The District of Columbia School Choice Incentive Act of 2003, passed by
Congress in January 2004, established the first federally funded, private school
voucher program in the United States. As part of this legislation, Congress mandated
a rigorous evaluation of the impacts of the Program, now called the DC Opportunity
Scholarship Program (OSP). This report presents findings from the evaluation of
the impacts 3 years after families who applied were given the option to move from
a public school to a participating private school of their choice.

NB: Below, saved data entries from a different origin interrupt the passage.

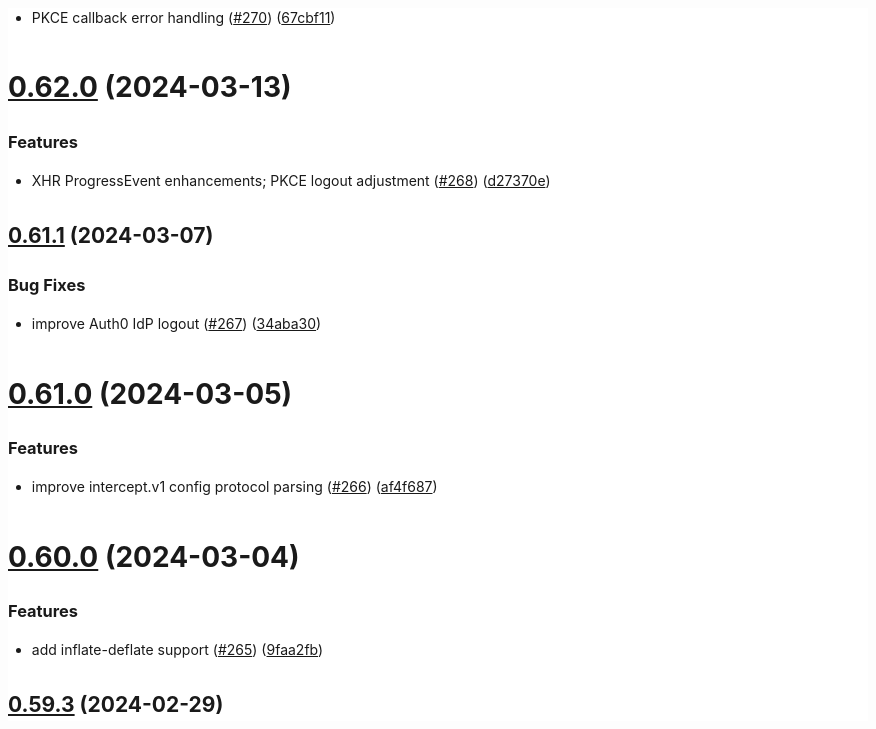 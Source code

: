 * PKCE callback error handling ([#270](https://github.com/openziti/ziti-browzer-runtime/issues/270)) ([67cbf11](https://github.com/openziti/ziti-browzer-runtime/commit/67cbf1135772395058648c08592024ff714f79f9))



# [0.62.0](https://github.com/openziti/ziti-browzer-runtime/compare/v0.61.1...v0.62.0) (2024-03-13)


### Features

* XHR ProgressEvent enhancements; PKCE logout adjustment ([#268](https://github.com/openziti/ziti-browzer-runtime/issues/268)) ([d27370e](https://github.com/openziti/ziti-browzer-runtime/commit/d27370ead3b99a3ed3029f775476bf21ce6236e9))



## [0.61.1](https://github.com/openziti/ziti-browzer-runtime/compare/v0.61.0...v0.61.1) (2024-03-07)


### Bug Fixes

* improve Auth0 IdP logout ([#267](https://github.com/openziti/ziti-browzer-runtime/issues/267)) ([34aba30](https://github.com/openziti/ziti-browzer-runtime/commit/34aba30cf7bcc2f9f0a624671446177e05dfc2b0))



# [0.61.0](https://github.com/openziti/ziti-browzer-runtime/compare/v0.60.0...v0.61.0) (2024-03-05)


### Features

* improve intercept.v1 config protocol parsing ([#266](https://github.com/openziti/ziti-browzer-runtime/issues/266)) ([af4f687](https://github.com/openziti/ziti-browzer-runtime/commit/af4f687e05f9baa182e69f3171e11955096b9638))



# [0.60.0](https://github.com/openziti/ziti-browzer-runtime/compare/v0.59.3...v0.60.0) (2024-03-04)


### Features

* add inflate-deflate support ([#265](https://github.com/openziti/ziti-browzer-runtime/issues/265)) ([9faa2fb](https://github.com/openziti/ziti-browzer-runtime/commit/9faa2fb76638915f108c2daf1b28fcf1534b91b7))



## [0.59.3](https://github.com/openziti/ziti-browzer-runtime/compare/v0.59.2...v0.59.3) (2024-02-29)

The evaluation is based on a randomized controlled trial design that compares the
outcomes of eligible applicants randomly assigned to receive (treatment group) or
not receive (control group) a scholarship through a series of lotteries. The main
findings of the evaluation so far include:
- After 3 years, there was a statistically significant positive impact on
reading test scores, but not math test scores. Overall, those offered a
scholarship were performing at statistically higher levels in reading—equivalent
to 3.1 months of additional learning—but at similar levels in math compared
to students not offered a scholarship (table 3).

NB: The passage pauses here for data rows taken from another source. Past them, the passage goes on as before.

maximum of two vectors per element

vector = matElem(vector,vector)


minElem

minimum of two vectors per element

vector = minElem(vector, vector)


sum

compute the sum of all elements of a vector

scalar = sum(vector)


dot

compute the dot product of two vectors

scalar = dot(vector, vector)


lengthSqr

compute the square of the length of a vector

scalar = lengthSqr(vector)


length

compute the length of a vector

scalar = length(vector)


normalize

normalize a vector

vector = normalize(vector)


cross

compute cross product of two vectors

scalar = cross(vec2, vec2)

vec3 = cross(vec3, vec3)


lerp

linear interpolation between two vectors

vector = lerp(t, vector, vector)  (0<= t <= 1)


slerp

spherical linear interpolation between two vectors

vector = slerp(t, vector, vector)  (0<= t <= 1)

Analysis in prior years indicated no significant impacts overall on either reading
or math achievement.
- The OSP had a positive impact overall on parents' reports of school satisfaction
and safety (figures 3 and
4), but not on students' reports (figures
3 and 4). Parents were more satisfied
with their child's school (as measured by the percentage giving the school a grade
of A or B) and viewed their child's school as safer and more orderly if the child
was offered a scholarship. Students had a different view of their schools than did
their parents. Reports of safety and school climate were comparable for students
in the treatment and control groups. Overall, student satisfaction was unaffected
by the Program.
- This same pattern of findings holds when the analysis is conducted to determine
the impact of using a scholarship rather than being offered a
scholarship. Fourteen percent of students in our impact sample who were
randomly assigned by lottery to receive a scholarship and who responded to year
3 data collection chose not to use their scholarship at any point over the 3-year
period after applying to the Program.1 We
use a common statistical technique to take those "never users" into account; it
assumes that the students had zero impact from the OSP, but it does not change the
statistical significance of the original impact estimates. Therefore, the positive
impacts on reading achievement, parent views of school safety and climate, and parent
views of satisfaction all increase in size, and there remains no impact on math
achievement and no overall impact on students' perceptions of school safety and
climate or satisfaction from using an OSP scholarship.

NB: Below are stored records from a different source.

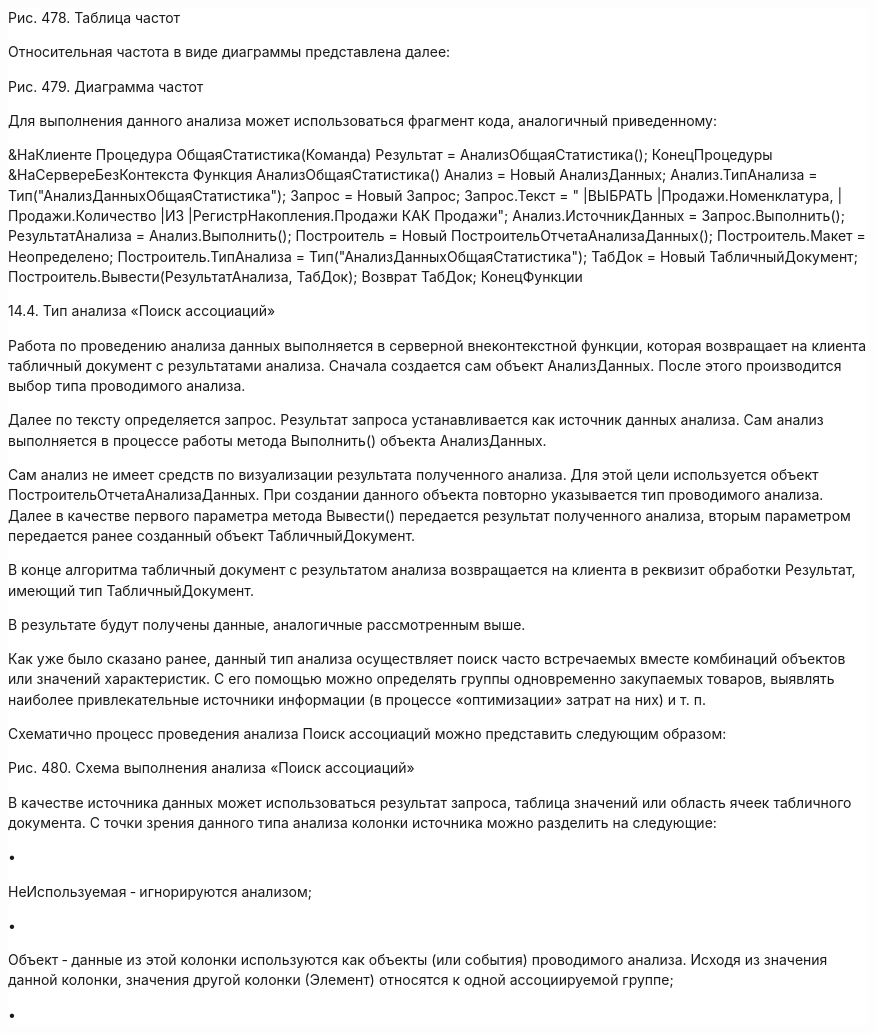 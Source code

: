 Рис. 478. Таблица частот

Относительная частота в виде диаграммы представлена далее:

Рис. 479. Диаграмма частот

Для выполнения данного анализа может использоваться фрагмент кода, аналогичный приведенному:

&НаКлиенте Процедура ОбщаяСтатистика(Команда) Результат = АнализОбщаяСтатистика(); КонецПроцедуры &НаСервереБезКонтекста Функция АнализОбщаяСтатистика() Анализ = Новый АнализДанных; Анализ.ТипАнализа = Тип("АнализДанныхОбщаяСтатистика"); Запрос = Новый Запрос; Запрос.Текст = " |ВЫБРАТЬ |Продажи.Номенклатура, |Продажи.Количество |ИЗ |РегистрНакопления.Продажи КАК Продажи"; Анализ.ИсточникДанных = Запрос.Выполнить(); РезультатАнализа = Анализ.Выполнить(); Построитель = Новый ПостроительОтчетаАнализаДанных(); Построитель.Макет = Неопределено; Построитель.ТипАнализа = Тип("АнализДанныхОбщаяСтатистика"); ТабДок = Новый ТабличныйДокумент; Построитель.Вывести(РезультатАнализа, ТабДок); Возврат ТабДок; КонецФункции

14.4. Тип анализа «Поиск ассоциаций»

Работа по проведению анализа данных выполняется в серверной внеконтекстной функции, которая возвращает на клиента табличный документ с результатами анализа. Сначала создается сам объект АнализДанных. После этого производится выбор типа проводимого анализа.

Далее по тексту определяется запрос. Результат запроса устанавливается как источник данных анализа. Сам анализ выполняется в процессе работы метода Выполнить() объекта АнализДанных.

Сам анализ не имеет средств по визуализации результата полученного анализа. Для этой цели используется объект ПостроительОтчетаАнализаДанных. При создании данного объекта повторно указывается тип проводимого анализа. Далее в качестве первого параметра метода Вывести() передается результат полученного анализа, вторым параметром передается ранее созданный объект ТабличныйДокумент.

В конце алгоритма табличный документ с результатом анализа возвращается на клиента в реквизит обработки Результат, имеющий тип ТабличныйДокумент.

В результате будут получены данные, аналогичные рассмотренным выше.

Как уже было сказано ранее, данный тип анализа осуществляет поиск часто встречаемых вместе комбинаций объектов или значений характеристик. С его помощью можно определять группы одновременно закупаемых товаров, выявлять наиболее привлекательные источники информации (в процессе «оптимизации» затрат на них) и т. п.

Схематично процесс проведения анализа Поиск ассоциаций можно представить следующим образом:

Рис. 480. Схема выполнения анализа «Поиск ассоциаций»

В качестве источника данных может использоваться результат запроса, таблица значений или область ячеек табличного документа. С точки зрения данного типа анализа колонки источника можно разделить на следующие:

•

НеИспользуемая ‑ игнорируются анализом;

•

Объект ‑ данные из этой колонки используются как объекты (или события) проводимого анализа. Исходя из значения данной колонки, значения другой колонки (Элемент) относятся к одной ассоциируемой группе;

•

- The OSP improved reading achievement for 5 of the 10 subgroups examined.2 Being offered or using a scholarship led to higher
reading test scores for participants who applied from schools that were not classified
as "schools in need of improvement" (non-SINI). There were also positive impacts
for students who applied to the Program with relatively higher levels of academic
performance, female students, students entering grades K-8 at the time of application,
and students from the first cohort of applicants. These impacts translate into 1/3
to 2 years of additional learning growth. However, the positive subgroup reading
impacts for female students and the first cohort of applicants should be interpreted
with caution, as reliability tests suggest that they could be false discoveries.
- No achievement impacts were observed for five other subgroups of students,
including those who entered the Program with relative academic disadvantage.
Subgroups of students who applied from SINI schools (designated by Congress as the
highest priority group for the Program) or were in the lower third of the test score
distribution among applicants did not demonstrate significant impacts on reading
test scores if they were offered or used a scholarship. In addition, male students,
those entering high school grades upon application, and those in application cohort
2 showed no significant impacts in either reading or math after 3 years.